En el desayuno intercambiaba monosílabos con Jantipa, su mujer, quien, mientras bebía agua y daba picotazos al pan, no comprendía a ese hombre de modesto atuendo buscado con insistencia por estudiantes. Ese día Sócrates desayunaba no con la cabeza en las nubes sino pensando en aquella escuela de mujeres levantada por Aspasia, una prostituta untada por las miradas lúbricas de los hombres. Jantipa se levantó de la mesa, comenzaba a moler en un mortero semillas de trigo y cebada, recriminando a su esposo ser un maestro de la miseria y él levantaba los hombros pensando ser más bien un maestro del ocio.

Ni bien escapaba del umbral de su casa, Sócrates ya era rodeado por estudiantes. Aquel día lo llevaron, medio en serio, medio en broma, al mercado y el «docto ignorante», los ojazos abiertos como platos, comentó que no sabía que existían tantas cosas innecesarias. Siguiendo el camino apuró el paso rumbo a Gorgias, un frívolo sofista y gran retórico que decía que el mal se ejercía por ignorancia o con conocimiento; Sócrates contra-argumentaba, pero a Gorgias le bastaba retrucar ahogando un eructo en el puño. Al mediodía el tábano de Atenas proseguía interrogando a otros atenienses, enloqueciendo a los fanáticos que irritadísimos culminaban los diálogos a patadas y puñetazos. Aún con la orla azul del sol encima, un fisionomista se acercó y vio en la cara de Sócrates un saco de vicios y le dijo que poseía los ojos de un pederasta; los discípulos, atropellados, quisieron defenderlo del insulto, pero Sócrates los detuvo: «¡Un momento! El hombre no miente. Yo soy por naturaleza como dice, pero me domino». Los estudiantes andaban inquietos porque el magnífico comediógrafo Aristófanes escribió que, en lugar de ayudar a parir ideas, Sócrates era un abortero de ideas y lo había presentado como un charlatán inmerso en discusiones sobre si los mosquitos zumbaban por la trompa o el trasero.
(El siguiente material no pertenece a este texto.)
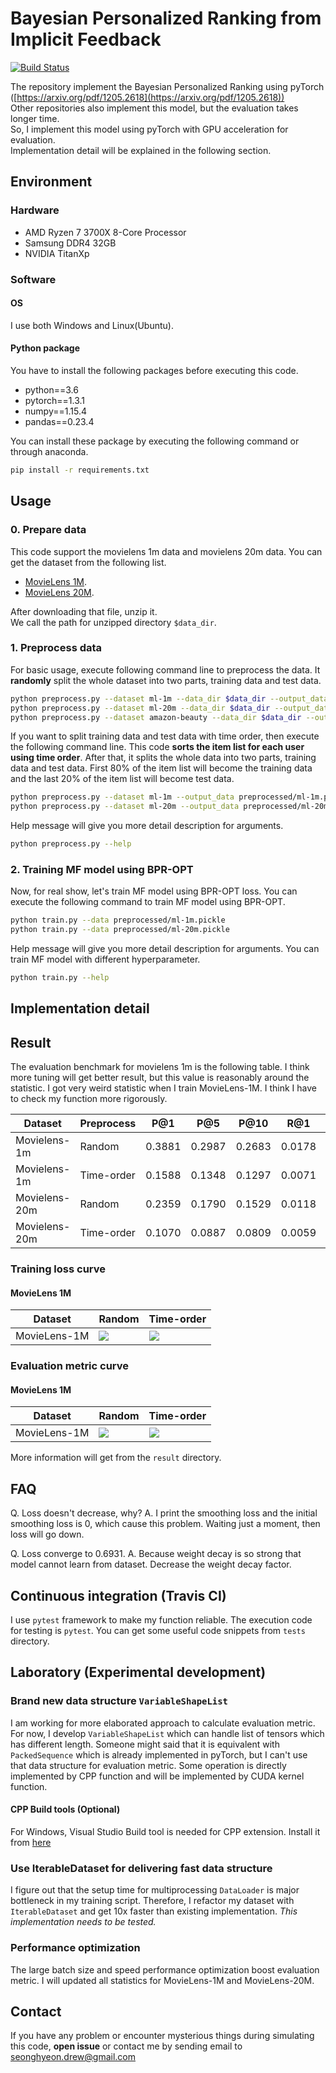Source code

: Bayesian Personalized Ranking from Implicit Feedback
====================================================
[![Build Status](https://travis-ci.com/sh0416/bpr.svg?branch=master)](https://travis-ci.com/sh0416/bpr)

The repository implement the Bayesian Personalized Ranking using pyTorch ([https://arxiv.org/pdf/1205.2618](https://arxiv.org/pdf/1205.2618))  
Other repositories also implement this model, but the evaluation takes longer time.  
So, I implement this model using pyTorch with GPU acceleration for evaluation.  
Implementation detail will be explained in the following section.  

## Environment

### Hardware

* AMD Ryzen 7 3700X 8-Core Processor
* Samsung DDR4 32GB
* NVIDIA TitanXp

### Software

#### OS

I use both Windows and Linux(Ubuntu).

#### Python package

You have to install the following packages before executing this code.

* python==3.6
* pytorch==1.3.1
* numpy==1.15.4
* pandas==0.23.4

You can install these package by executing the following command or through anaconda.

```bash
pip install -r requirements.txt
```

## Usage

### 0. Prepare data

This code support the movielens 1m data and movielens 20m data.
You can get the dataset from the following list.

* [MovieLens 1M](https://grouplens.org/datasets/movielens/1m/).
* [MovieLens 20M](https://grouplens.org/datasets/movielens/20m/).

After downloading that file, unzip it.  
We call the path for unzipped directory `$data_dir`.

### 1. Preprocess data

For basic usage, execute following command line to preprocess the data.
It **randomly** split the whole dataset into two parts, training data and test data.
```bash
python preprocess.py --dataset ml-1m --data_dir $data_dir --output_data preprocessed/ml-1m.pickle
python preprocess.py --dataset ml-20m --data_dir $data_dir --output_data preprocessed/ml-20m.pickle
python preprocess.py --dataset amazon-beauty --data_dir $data_dir --output_data preprocessed/amazon-beauty.pickle
```

If you want to split training data and test data with time order, then execute the following command line.
This code **sorts the item list for each user using time order**. After that, it splits the whole data into two parts, training data and test data.
First 80% of the item list will become the training data and the last 20% of the item list will become test data.
```bash
python preprocess.py --dataset ml-1m --output_data preprocessed/ml-1m.pickle --time_order
python preprocess.py --dataset ml-20m --output_data preprocessed/ml-20m.pickle --time_order
```

Help message will give you more detail description for arguments.

```bash
python preprocess.py --help
```

### 2. Training MF model using BPR-OPT

Now, for real show, let's train MF model using BPR-OPT loss.
You can execute the following command to train MF model using BPR-OPT.

```bash
python train.py --data preprocessed/ml-1m.pickle
python train.py --data preprocessed/ml-20m.pickle
```

Help message will give you more detail description for arguments.
You can train MF model with different hyperparameter.

```bash
python train.py --help
```

## Implementation detail

## Result

The evaluation benchmark for movielens 1m is the following table.
I think more tuning will get better result, but this value is reasonably around the
statistic.
I got very weird statistic when I train MovieLens-1M. I think I have to check my function more rigorously.

| Dataset       | Preprocess | P@1    | P@5    | P@10   | R@1    | R@5    | R@10   |
|---------------|------------|--------|--------|--------|--------|--------|--------|
| Movielens-1m  | Random     | 0.3881 | 0.2987 | 0.2683 | 0.0178 | 0.0616 | 0.1018 |
| Movielens-1m  | Time-order | 0.1588 | 0.1348 | 0.1297 | 0.0071 | 0.0294 | 0.0519 |
| Movielens-20m | Random     | 0.2359 | 0.1790 | 0.1529 | 0.0118 | 0.0395 | 0.0652 |
| Movielens-20m | Time-order | 0.1070 | 0.0887 | 0.0809 | 0.0059 | 0.0237 | 0.0431 |

### Training loss curve

#### MovieLens 1M

| Dataset | Random | Time-order |
|---------|--------|------------|
| MovieLens-1M |![](https://github.com/sh0416/bpr/blob/master/result/ml1m-loss.JPG)|![](https://github.com/sh0416/bpr/blob/master/result/ml1m-timeorder-loss.JPG)|

### Evaluation metric curve

#### MovieLens 1M

| Dataset | Random | Time-order |
|---------|--------|------------|
| MovieLens-1M |![](https://github.com/sh0416/bpr/blob/master/result/ml1m-eval.JPG)|![](https://github.com/sh0416/bpr/blob/master/result/ml1m-timeorder-eval.JPG)|

More information will get from the `result` directory.

## FAQ

Q. Loss doesn't decrease, why?
A. I print the smoothing loss and the initial smoothing loss is 0, which cause
this problem. Waiting just a moment, then loss will go down.

Q. Loss converge to 0.6931.
A. Because weight decay is so strong that model cannot learn from dataset.
Decrease the weight decay factor.

## Continuous integration (Travis CI)

I use `pytest` framework to make my function reliable.
The execution code for testing is `pytest`.
You can get some useful code snippets from `tests` directory.

## Laboratory (Experimental development)

### Brand new data structure `VariableShapeList`

I am working for more elaborated approach to calculate evaluation metric.
For now, I develop `VariableShapeList` which can handle list of tensors which has different length.
Someone might said that it is equivalent with `PackedSequence` which is already implemented in pyTorch, but I can't use that data structure for evaluation metric.
Some operation is directly implemented by CPP function and will be implemented by CUDA kernel function.

#### CPP Build tools (Optional)

For Windows, Visual Studio Build tool is needed for CPP extension. Install it from [here](https://visualstudio.microsoft.com/vs/older-downloads/)

### Use IterableDataset for delivering fast data structure

I figure out that the setup time for multiprocessing `DataLoader` is major bottleneck in my training script.
Therefore, I refactor my dataset with `IterableDataset` and get 10x faster than existing implementation.
*This implementation needs to be tested.*

### Performance optimization

The large batch size and speed performance optimization boost evaluation metric.
I will updated all statistics for MovieLens-1M and MovieLens-20M.

## Contact

If you have any problem or encounter mysterious things during simulating this code, **open issue** or contact me by sending email to seonghyeon.drew@gmail.com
Al atardecer era visto paseando solitario, renuente a volver a casa, hasta que las esculturales prostitutas Teodota y Calixta lo atenazaban para tomarle el pelo por esa inclinación suya de conversar con jóvenes y efebos. «¿Eres consciente de que somos más poderosas que tú? Tú no podrías hechizar a ninguno de nuestros amantes, pero nosotras sí podemos hechizar a tus discípulos». Detenido, el dedo en el mentón, Sócrates, concedió: «Es muy posible, es muy posible. Ustedes conducen a los hombres por un camino de pendiente muy dulce, mientras yo en cambio los fuerzo a seguir un rudo sendero, escarpado y agreste hacia la virtud». Proseguía su camino y un trecho más lejano, entre higueras y florecillas silvestres, lo emboscaba Aspasia, la más hermosa y solicitada meretriz de Atenas. No hay historiador que detalle la relación de Sócrates y las prostitutas, pero Sócrates conversaría sin prejuicios con ellas, deleitándose secretamente por el tintineo de ajorcas y pulseras. Aspasia habría respondido las preguntas del filósofo mientras acariciaba y limpiaba sus propias piernas y pies chorreando agua desde una jofaina; una tira del vestido se deslizaría y se descubriría desnudo uno de sus hombros, y, con sus ojos chispeantes y burlones, dejaría a Sócrates chirriando los dientes: «Nosotras, las putas, no somos peores que los sofistas a la hora de educar a los jóvenes».   

En casa, de noche, Sócrates encendió la chimenea para mitigar el frío mientras su mujer (cuyo nombre significaba «caballo rubio») servía la mesa con uvas, higos y agua fresca. Era más joven que él, pero de insólitas recriminaciones y su agrio carácter crecía mientras Sócrates ya se limpiaba la boca al terminar la cena. Después él atizaba el fuego de la casa y frotaba sus manos en la chimenea, sus ojos refulgían y recordó que le habían preguntado por qué eligió casarse y en voz bajita dijo: para ejercitar mi capacidad de sufrimiento. Ya con sueño, antes de ir a la cama, vertió agua sobre las brasas y rescoldos del fuego, y lo sucedido en el lecho nupcial siguió siendo un misterio. Al día siguiente sus estudiantes le preguntaron: «Maestro, y al final, ¿vale la pena casarse?» Sócrates acariciándose las barbas: «Se casen o no, lo lamentarán».